Work instructions >>
Starting at the first line of the data below, repeat each line word for word up to and including the line with "A less secure".

Input material >>
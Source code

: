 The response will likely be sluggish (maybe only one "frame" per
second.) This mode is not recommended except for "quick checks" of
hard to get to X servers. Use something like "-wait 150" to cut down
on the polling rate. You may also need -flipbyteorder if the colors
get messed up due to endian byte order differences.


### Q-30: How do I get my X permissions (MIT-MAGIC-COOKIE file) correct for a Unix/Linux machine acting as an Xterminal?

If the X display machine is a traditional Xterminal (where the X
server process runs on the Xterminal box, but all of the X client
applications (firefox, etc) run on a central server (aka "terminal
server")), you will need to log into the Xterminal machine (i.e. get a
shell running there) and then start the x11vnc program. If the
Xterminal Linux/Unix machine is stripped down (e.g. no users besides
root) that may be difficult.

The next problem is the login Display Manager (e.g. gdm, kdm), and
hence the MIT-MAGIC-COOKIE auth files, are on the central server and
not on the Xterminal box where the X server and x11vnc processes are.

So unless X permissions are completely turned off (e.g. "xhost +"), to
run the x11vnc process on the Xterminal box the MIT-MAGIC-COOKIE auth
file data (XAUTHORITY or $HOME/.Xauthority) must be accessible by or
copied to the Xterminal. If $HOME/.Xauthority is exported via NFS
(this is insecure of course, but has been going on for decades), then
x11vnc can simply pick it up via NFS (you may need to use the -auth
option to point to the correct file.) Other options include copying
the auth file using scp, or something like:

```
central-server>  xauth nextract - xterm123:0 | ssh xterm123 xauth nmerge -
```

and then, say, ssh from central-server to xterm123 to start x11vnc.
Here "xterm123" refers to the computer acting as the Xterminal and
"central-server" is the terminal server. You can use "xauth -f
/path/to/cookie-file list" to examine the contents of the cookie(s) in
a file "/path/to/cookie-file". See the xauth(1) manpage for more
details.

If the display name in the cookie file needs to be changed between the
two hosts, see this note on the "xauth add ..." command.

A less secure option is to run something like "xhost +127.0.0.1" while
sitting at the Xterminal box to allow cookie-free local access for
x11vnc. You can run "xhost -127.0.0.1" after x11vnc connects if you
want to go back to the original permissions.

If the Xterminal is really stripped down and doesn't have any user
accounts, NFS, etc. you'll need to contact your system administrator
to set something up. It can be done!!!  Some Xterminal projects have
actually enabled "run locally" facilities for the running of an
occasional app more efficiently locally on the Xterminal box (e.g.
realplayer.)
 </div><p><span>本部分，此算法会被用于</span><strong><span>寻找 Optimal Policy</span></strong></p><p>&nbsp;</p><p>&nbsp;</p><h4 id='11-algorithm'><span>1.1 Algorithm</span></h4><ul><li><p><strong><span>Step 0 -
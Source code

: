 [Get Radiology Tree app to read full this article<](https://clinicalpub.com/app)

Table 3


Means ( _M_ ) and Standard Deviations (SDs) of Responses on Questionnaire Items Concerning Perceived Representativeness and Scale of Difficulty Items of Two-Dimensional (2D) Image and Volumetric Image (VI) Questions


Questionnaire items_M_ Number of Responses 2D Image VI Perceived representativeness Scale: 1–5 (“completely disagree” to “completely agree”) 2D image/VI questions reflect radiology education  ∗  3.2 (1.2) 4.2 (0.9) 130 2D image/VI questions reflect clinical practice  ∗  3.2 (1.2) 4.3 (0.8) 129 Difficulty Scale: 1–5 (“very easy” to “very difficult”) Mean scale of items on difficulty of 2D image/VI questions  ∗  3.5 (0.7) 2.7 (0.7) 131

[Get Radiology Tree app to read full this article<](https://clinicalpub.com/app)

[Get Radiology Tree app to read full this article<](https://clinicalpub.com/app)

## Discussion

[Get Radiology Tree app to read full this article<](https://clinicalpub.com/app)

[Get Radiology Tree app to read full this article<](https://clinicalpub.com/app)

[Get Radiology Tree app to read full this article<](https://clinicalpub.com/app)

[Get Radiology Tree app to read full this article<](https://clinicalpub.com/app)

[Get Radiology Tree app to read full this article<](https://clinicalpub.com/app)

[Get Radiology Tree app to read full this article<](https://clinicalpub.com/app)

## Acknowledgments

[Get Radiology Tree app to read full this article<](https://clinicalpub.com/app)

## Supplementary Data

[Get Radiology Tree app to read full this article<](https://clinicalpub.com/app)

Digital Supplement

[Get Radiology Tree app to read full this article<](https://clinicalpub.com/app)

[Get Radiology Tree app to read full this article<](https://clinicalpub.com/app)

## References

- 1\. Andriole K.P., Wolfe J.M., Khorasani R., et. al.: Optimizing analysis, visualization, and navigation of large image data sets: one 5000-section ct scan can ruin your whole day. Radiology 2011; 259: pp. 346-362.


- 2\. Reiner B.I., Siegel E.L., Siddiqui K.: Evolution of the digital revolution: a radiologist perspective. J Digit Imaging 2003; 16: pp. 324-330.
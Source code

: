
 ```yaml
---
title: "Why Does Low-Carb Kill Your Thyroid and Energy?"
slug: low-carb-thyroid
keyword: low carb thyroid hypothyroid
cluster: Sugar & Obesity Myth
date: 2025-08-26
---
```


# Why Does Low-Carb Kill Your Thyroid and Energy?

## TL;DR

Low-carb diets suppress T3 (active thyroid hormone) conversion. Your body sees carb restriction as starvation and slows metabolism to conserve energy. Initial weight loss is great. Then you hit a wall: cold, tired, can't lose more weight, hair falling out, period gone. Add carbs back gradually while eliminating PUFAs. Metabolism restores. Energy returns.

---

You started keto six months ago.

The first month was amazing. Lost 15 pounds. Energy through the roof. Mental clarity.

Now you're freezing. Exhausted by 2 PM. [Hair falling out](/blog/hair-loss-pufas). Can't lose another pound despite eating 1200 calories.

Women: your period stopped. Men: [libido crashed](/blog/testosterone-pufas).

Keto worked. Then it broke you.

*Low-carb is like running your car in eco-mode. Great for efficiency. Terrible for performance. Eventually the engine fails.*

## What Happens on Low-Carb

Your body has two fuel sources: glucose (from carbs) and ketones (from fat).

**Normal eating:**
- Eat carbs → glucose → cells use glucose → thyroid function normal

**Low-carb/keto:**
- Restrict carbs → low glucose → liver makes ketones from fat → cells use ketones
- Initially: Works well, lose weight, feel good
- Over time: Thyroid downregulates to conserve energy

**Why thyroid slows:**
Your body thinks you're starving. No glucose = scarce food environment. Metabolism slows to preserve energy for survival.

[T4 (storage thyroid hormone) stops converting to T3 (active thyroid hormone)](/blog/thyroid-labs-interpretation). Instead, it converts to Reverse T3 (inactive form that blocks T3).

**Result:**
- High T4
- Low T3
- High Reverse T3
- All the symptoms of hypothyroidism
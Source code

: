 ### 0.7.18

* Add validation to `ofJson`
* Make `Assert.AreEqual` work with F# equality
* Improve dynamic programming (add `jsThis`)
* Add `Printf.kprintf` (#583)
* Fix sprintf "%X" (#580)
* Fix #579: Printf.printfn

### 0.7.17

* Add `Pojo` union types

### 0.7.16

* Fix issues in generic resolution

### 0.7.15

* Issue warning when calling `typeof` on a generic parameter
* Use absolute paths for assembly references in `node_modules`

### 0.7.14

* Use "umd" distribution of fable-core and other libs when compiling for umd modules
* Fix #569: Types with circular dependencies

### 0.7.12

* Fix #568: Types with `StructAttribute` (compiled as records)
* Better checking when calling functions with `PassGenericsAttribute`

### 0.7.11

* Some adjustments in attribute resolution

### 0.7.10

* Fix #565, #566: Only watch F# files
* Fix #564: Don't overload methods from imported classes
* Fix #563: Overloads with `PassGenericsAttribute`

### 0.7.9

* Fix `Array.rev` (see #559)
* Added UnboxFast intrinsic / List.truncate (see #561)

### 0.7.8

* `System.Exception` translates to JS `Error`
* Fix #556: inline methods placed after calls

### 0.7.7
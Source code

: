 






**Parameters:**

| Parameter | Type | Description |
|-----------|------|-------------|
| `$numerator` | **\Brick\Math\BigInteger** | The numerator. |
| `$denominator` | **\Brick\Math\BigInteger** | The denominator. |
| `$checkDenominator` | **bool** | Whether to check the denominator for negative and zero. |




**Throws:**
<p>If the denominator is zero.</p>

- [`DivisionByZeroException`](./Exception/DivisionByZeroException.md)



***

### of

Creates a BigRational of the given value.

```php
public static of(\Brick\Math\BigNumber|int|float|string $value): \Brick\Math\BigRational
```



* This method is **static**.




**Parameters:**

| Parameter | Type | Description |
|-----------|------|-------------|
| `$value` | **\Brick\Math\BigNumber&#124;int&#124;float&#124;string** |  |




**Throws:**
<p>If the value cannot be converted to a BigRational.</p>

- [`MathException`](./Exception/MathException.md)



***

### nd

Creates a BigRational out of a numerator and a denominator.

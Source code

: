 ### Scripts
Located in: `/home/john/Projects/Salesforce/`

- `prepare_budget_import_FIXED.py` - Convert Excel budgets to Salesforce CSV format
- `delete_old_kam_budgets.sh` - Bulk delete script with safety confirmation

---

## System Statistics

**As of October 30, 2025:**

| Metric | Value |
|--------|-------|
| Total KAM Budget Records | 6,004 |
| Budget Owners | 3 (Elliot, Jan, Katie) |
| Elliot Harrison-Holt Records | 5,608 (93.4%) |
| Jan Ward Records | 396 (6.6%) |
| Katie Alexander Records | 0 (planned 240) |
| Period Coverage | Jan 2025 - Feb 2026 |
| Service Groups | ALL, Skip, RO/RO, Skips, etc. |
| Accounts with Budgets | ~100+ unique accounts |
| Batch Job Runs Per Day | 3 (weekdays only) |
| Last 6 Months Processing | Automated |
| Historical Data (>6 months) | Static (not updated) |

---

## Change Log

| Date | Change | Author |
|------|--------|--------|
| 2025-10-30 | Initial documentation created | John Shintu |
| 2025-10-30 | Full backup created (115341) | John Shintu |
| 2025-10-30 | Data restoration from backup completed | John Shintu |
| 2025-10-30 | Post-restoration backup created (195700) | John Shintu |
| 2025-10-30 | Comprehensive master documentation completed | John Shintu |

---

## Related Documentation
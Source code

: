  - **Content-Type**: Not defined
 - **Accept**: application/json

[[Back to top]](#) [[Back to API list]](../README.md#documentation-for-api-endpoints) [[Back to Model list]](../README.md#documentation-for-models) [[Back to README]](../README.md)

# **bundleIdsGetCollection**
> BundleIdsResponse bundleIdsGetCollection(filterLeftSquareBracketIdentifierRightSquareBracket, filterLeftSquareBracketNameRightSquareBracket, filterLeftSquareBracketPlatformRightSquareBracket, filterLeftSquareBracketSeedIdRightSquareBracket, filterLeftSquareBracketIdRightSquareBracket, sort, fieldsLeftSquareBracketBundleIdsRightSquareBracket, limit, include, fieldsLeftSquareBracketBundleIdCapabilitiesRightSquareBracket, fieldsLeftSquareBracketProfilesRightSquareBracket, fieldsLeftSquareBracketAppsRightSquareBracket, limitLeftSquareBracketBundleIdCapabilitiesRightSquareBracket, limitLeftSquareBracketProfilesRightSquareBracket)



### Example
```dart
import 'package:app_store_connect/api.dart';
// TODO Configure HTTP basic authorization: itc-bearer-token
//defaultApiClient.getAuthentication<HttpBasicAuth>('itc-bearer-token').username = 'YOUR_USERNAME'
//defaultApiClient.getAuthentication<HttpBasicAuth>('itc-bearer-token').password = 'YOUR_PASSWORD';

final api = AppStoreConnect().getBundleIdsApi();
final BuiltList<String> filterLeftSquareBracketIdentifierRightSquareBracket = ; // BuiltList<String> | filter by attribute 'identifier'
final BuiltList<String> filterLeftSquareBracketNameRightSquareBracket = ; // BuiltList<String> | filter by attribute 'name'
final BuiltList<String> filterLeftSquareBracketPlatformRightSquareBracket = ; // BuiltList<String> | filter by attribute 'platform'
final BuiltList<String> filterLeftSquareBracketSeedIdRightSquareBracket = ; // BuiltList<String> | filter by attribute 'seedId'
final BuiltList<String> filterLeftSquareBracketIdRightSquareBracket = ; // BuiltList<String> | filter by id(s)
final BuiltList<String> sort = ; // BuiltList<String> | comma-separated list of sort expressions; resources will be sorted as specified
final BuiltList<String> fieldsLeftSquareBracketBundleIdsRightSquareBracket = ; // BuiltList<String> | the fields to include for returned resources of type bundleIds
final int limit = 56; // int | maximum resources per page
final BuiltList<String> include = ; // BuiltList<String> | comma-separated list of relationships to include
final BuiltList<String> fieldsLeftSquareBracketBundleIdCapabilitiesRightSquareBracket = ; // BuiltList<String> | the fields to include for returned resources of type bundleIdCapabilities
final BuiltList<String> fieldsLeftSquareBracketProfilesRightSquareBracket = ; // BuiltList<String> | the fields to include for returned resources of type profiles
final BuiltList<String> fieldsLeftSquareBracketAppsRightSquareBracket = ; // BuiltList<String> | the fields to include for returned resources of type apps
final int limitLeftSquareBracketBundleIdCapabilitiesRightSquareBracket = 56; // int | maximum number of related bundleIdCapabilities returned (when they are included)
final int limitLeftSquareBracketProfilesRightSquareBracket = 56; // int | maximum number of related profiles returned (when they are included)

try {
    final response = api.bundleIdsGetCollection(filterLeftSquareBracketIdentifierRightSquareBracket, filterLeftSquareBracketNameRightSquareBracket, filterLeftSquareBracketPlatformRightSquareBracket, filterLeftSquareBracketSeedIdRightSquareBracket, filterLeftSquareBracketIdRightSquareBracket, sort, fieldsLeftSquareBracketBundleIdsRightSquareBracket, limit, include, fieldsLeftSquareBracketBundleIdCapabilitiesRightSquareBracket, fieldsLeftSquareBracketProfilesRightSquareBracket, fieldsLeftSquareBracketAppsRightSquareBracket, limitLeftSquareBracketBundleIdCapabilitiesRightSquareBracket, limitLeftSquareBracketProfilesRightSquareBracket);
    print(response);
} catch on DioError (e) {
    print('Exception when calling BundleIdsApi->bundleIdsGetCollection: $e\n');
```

Answer section >>
Source code

: The response will likely be sluggish (maybe only one "frame" per
second.) This mode is not recommended except for "quick checks" of
hard to get to X servers. Use something like "-wait 150" to cut down
on the polling rate. You may also need -flipbyteorder if the colors
get messed up due to endian byte order differences.


### Q-30: How do I get my X permissions (MIT-MAGIC-COOKIE file) correct for a Unix/Linux machine acting as an Xterminal?

If the X display machine is a traditional Xterminal (where the X
server process runs on the Xterminal box, but all of the X client
applications (firefox, etc) run on a central server (aka "terminal
server")), you will need to log into the Xterminal machine (i.e. get a
shell running there) and then start the x11vnc program. If the
Xterminal Linux/Unix machine is stripped down (e.g. no users besides
root) that may be difficult.

The next problem is the login Display Manager (e.g. gdm, kdm), and
hence the MIT-MAGIC-COOKIE auth files, are on the central server and
not on the Xterminal box where the X server and x11vnc processes are.

So unless X permissions are completely turned off (e.g. "xhost +"), to
run the x11vnc process on the Xterminal box the MIT-MAGIC-COOKIE auth
file data (XAUTHORITY or $HOME/.Xauthority) must be accessible by or
copied to the Xterminal. If $HOME/.Xauthority is exported via NFS
(this is insecure of course, but has been going on for decades), then
x11vnc can simply pick it up via NFS (you may need to use the -auth
option to point to the correct file.) Other options include copying
the auth file using scp, or something like:

```
central-server>  xauth nextract - xterm123:0 | ssh xterm123 xauth nmerge -
```

and then, say, ssh from central-server to xterm123 to start x11vnc.
Here "xterm123" refers to the computer acting as the Xterminal and
"central-server" is the terminal server. You can use "xauth -f
/path/to/cookie-file list" to examine the contents of the cookie(s) in
a file "/path/to/cookie-file". See the xauth(1) manpage for more
details.

If the display name in the cookie file needs to be changed between the
two hosts, see this note on the "xauth add ..." command.

A less secure option is to run something like "xhost +127.0.0.1" while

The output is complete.